Mostrado 10.642 veces.


Ir a los comentarios

Arqueología, pseudociencia y ciencia patológica (1)

Este texto tiene su origen en una conferencia pronunciada en la Universidad de Zaragoza en febrero de 2000. Fue publicado con el mismo título en el libro Avances en evolución y paleoantropología, por el Seminario Interdisciplinar de la Universidad de Zaragoza (Mira Editores, 2001, pp.11-47), siendo sus editores Eustoquio Molina, H. James Birx y Alberto Carreras.

Introducción

En la actualidad, la arqueología está siendo objeto de un creciente interés por parte de la población, la tantas veces llamada sociedad civil. Los periódicos y los informativos ceden cada vez más espacio a noticias relacionadas con la arqueología, se producen debates sociales acerca de nuevos museos y destrucciones de yacimientos, el turismo concede cada vez mayor importancia a los principales lugares arqueológicos, y exposiciones y centros famosos como el de Atapuerca se ven desbordados por las visitas.

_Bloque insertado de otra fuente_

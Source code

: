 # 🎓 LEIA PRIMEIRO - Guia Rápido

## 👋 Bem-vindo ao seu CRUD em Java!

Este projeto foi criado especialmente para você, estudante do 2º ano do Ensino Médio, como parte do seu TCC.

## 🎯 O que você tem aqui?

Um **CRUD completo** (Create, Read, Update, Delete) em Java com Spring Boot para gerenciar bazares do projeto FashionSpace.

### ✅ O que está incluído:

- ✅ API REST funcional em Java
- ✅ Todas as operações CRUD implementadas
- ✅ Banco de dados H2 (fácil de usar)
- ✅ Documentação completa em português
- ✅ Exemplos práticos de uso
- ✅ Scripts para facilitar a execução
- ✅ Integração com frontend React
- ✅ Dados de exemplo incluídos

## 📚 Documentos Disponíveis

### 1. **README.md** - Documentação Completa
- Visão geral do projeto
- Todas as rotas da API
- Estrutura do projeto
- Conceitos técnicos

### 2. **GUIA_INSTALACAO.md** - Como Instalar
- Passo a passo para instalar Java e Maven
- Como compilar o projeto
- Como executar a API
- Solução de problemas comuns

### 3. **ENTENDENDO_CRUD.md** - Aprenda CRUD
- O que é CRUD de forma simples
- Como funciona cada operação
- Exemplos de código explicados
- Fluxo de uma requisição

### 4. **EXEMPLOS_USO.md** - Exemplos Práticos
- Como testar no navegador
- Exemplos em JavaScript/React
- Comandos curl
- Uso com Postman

Este incremento del interés popular por la arqueología coincide con el mayor peso de la protección del patrimonio, y del arqueológico en concreto, en la vida social. En nuestro campo, esto redunda en la intervención de la Administración, y particularmente de las autonómicas, en las obras públicas y privadas que conllevan procesos destructivos que necesariamente afectan al patrimonio arqueológico, imponiendo controles, estudios y actuaciones que hacen que un número creciente de profesionales se involucre en un nuevo mercado arqueológico al que cada vez fluyen cantidades más importantes de dinero, procedentes de los particulares, de las empresas privadas y de la propia Administración.

Una visión optimista diría que todo está bien, que es un síntoma del incremento cultural del país, deseoso de conocer mejor sus orígenes y los de la Humanidad, y que la prueba de que la conciencia arqueológica se incrementa de forma positiva está en el creciente número de intervenciones e informes que ingresan cada año en los archivos de la Administración.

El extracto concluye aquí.